# Sweetwater Trdophy Club In Hancock And Washington



## LYNN (Aug 13, 2007)

Counties Is Looking For A Few Good Men To Join Our Group. We Need At Least 3 Good Men To Help Hunt, Fish And Manage 1000 A. On The County Line. Great Campsite (campers)with Lake, Water  And Power. See below for more information. Call 770-652-0269 Or Email For More Info.


----------



## 2500hd (Aug 14, 2007)

pm sent


----------



## LYNN (Aug 16, 2007)

I forgot to mention that we have a cabin on Jones Creek in the mountains that we own. Thousands of acres to hunt and fish nearby. Stream is in back of cabin 10 yards.
 We have plenty of deer and some good bucks. I know several good 7 to 8 points were passed up or got away last year.


----------



## LYNN (Aug 28, 2007)

*stil looking for a few good men*

We start planting about the 13th of next month.
We will cut it off around 20 members. Dues are $675 including food plot fund. +$150 for initiation. We also own land and a Cabin on Cooper Creek in the mountains. You can come down the 14-16 of September or the following weekend to see what we have.

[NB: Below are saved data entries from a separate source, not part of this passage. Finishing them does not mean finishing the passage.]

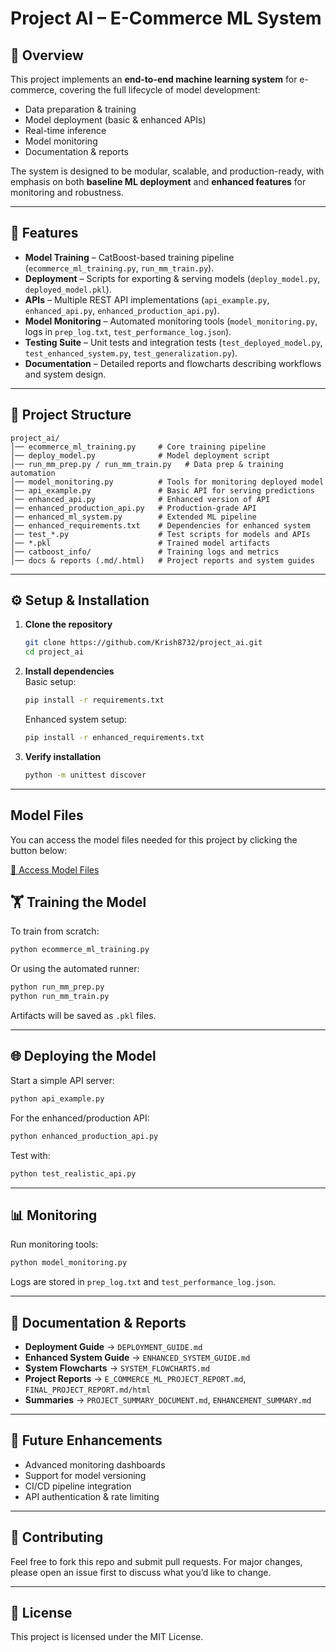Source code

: # Project AI – E-Commerce ML System

## 📌 Overview
This project implements an **end-to-end machine learning system** for e-commerce, covering the full lifecycle of model development:  
- Data preparation & training  
- Model deployment (basic & enhanced APIs)  
- Real-time inference  
- Model monitoring  
- Documentation & reports  

The system is designed to be modular, scalable, and production-ready, with emphasis on both **baseline ML deployment** and **enhanced features** for monitoring and robustness.

---

## 🚀 Features
- **Model Training** – CatBoost-based training pipeline (`ecommerce_ml_training.py`, `run_mm_train.py`).  
- **Deployment** – Scripts for exporting & serving models (`deploy_model.py`, `deployed_model.pkl`).  
- **APIs** – Multiple REST API implementations (`api_example.py`, `enhanced_api.py`, `enhanced_production_api.py`).  
- **Model Monitoring** – Automated monitoring tools (`model_monitoring.py`, logs in `prep_log.txt`, `test_performance_log.json`).  
- **Testing Suite** – Unit tests and integration tests (`test_deployed_model.py`, `test_enhanced_system.py`, `test_generalization.py`).  
- **Documentation** – Detailed reports and flowcharts describing workflows and system design.  

---

## 📂 Project Structure
```
project_ai/
│── ecommerce_ml_training.py     # Core training pipeline
│── deploy_model.py              # Model deployment script
│── run_mm_prep.py / run_mm_train.py   # Data prep & training automation
│── model_monitoring.py          # Tools for monitoring deployed model
│── api_example.py               # Basic API for serving predictions
│── enhanced_api.py              # Enhanced version of API
│── enhanced_production_api.py   # Production-grade API
│── enhanced_ml_system.py        # Extended ML pipeline
│── enhanced_requirements.txt    # Dependencies for enhanced system
│── test_*.py                    # Test scripts for models and APIs
│── *.pkl                        # Trained model artifacts
│── catboost_info/               # Training logs and metrics
│── docs & reports (.md/.html)   # Project reports and system guides
```

---

## ⚙️ Setup & Installation
1. **Clone the repository**
   ```bash
   git clone https://github.com/Krish8732/project_ai.git
   cd project_ai
   ```

2. **Install dependencies**  
   Basic setup:
   ```bash
   pip install -r requirements.txt
   ```
   Enhanced system setup:
   ```bash
   pip install -r enhanced_requirements.txt
   ```

3. **Verify installation**
   ```bash
   python -m unittest discover
   ```

---

## Model Files

You can access the model files needed for this project by clicking the button below:

[📁 Access Model Files](https://drive.google.com/drive/folders/1rHuIGTnD2JCR4D3zsbYXqT4vXF6ZCcUu?usp=sharing)


## 🏋️ Training the Model
To train from scratch:
```bash
python ecommerce_ml_training.py
```

Or using the automated runner:
```bash
python run_mm_prep.py
python run_mm_train.py
```

Artifacts will be saved as `.pkl` files.

---

## 🌐 Deploying the Model
Start a simple API server:
```bash
python api_example.py
```

For the enhanced/production API:
```bash
python enhanced_production_api.py
```

Test with:
```bash
python test_realistic_api.py
```

---

## 📊 Monitoring
Run monitoring tools:
```bash
python model_monitoring.py
```
Logs are stored in `prep_log.txt` and `test_performance_log.json`.

---

## 📑 Documentation & Reports
- **Deployment Guide** → `DEPLOYMENT_GUIDE.md`  
- **Enhanced System Guide** → `ENHANCED_SYSTEM_GUIDE.md`  
- **System Flowcharts** → `SYSTEM_FLOWCHARTS.md`  
- **Project Reports** → `E_COMMERCE_ML_PROJECT_REPORT.md`, `FINAL_PROJECT_REPORT.md/html`  
- **Summaries** → `PROJECT_SUMMARY_DOCUMENT.md`, `ENHANCEMENT_SUMMARY.md`  

---

## 🔮 Future Enhancements
- Advanced monitoring dashboards  
- Support for model versioning  
- CI/CD pipeline integration  
- API authentication & rate limiting  

---

## 🤝 Contributing
Feel free to fork this repo and submit pull requests. For major changes, please open an issue first to discuss what you’d like to change.

---

## 📜 License
This project is licensed under the MIT License.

We will be cleaning up and planting fall crops.
Lynn Wilson 770-652-0269


----------



## bucktrucker (Aug 30, 2007)

How far of a drive is it from dallas ga?


----------



## LYNN (Sep 7, 2007)

*I Am Going To Club*

Saturday And If You Call Me Tonight Or Early Tomorrow-b4 9 Am- I Can Meet You And Show The Property.
 Or We Will Be Back Wed-sunday The 16th Doing Planting And Chores And The Following Weekend.
Thanks
Lynn


----------



## LYNN (Sep 12, 2007)

*We will be  getting ready for seed and*

fertilizer this weekend. Soft mast is off so the deer will appreciate the food plots.


----------



## juniorbassman (Sep 12, 2007)

how far is the land from sparta/milledgeville?  i have been hunting hancock but just lost the lease due to sale of land....i am interested in seeing the land! if my dad got the membership would i be included under it also?  i am 19 attending GCSU.  most clubs allow students under 21 to be included in their parents membership.


----------



## LYNN (Sep 13, 2007)

*under 10 minutes from Sparta on Hwy 15*

at the Washington line. Will be there this weekend and next planting. 
cell # 770-652-0269 doesn't work well at camp


----------



## LYNN (Sep 17, 2007)

*Went down to work fields and roads and*

fire breaks, the 14th. Saw a few deer and about 37 turkeys between 3 of us. Got 1 one new member need 2 more.


----------



## cctanner (Sep 30, 2007)

Di I understand correctly?  20 members on 1000 acres?


----------



## LYNN (Oct 8, 2007)

*yes*

that gives us approximately 50 acres / hunter + some of the guys leased another 400 acres adjoining us. The full acrege is around 950 to 975 and we could take 2 more members.


----------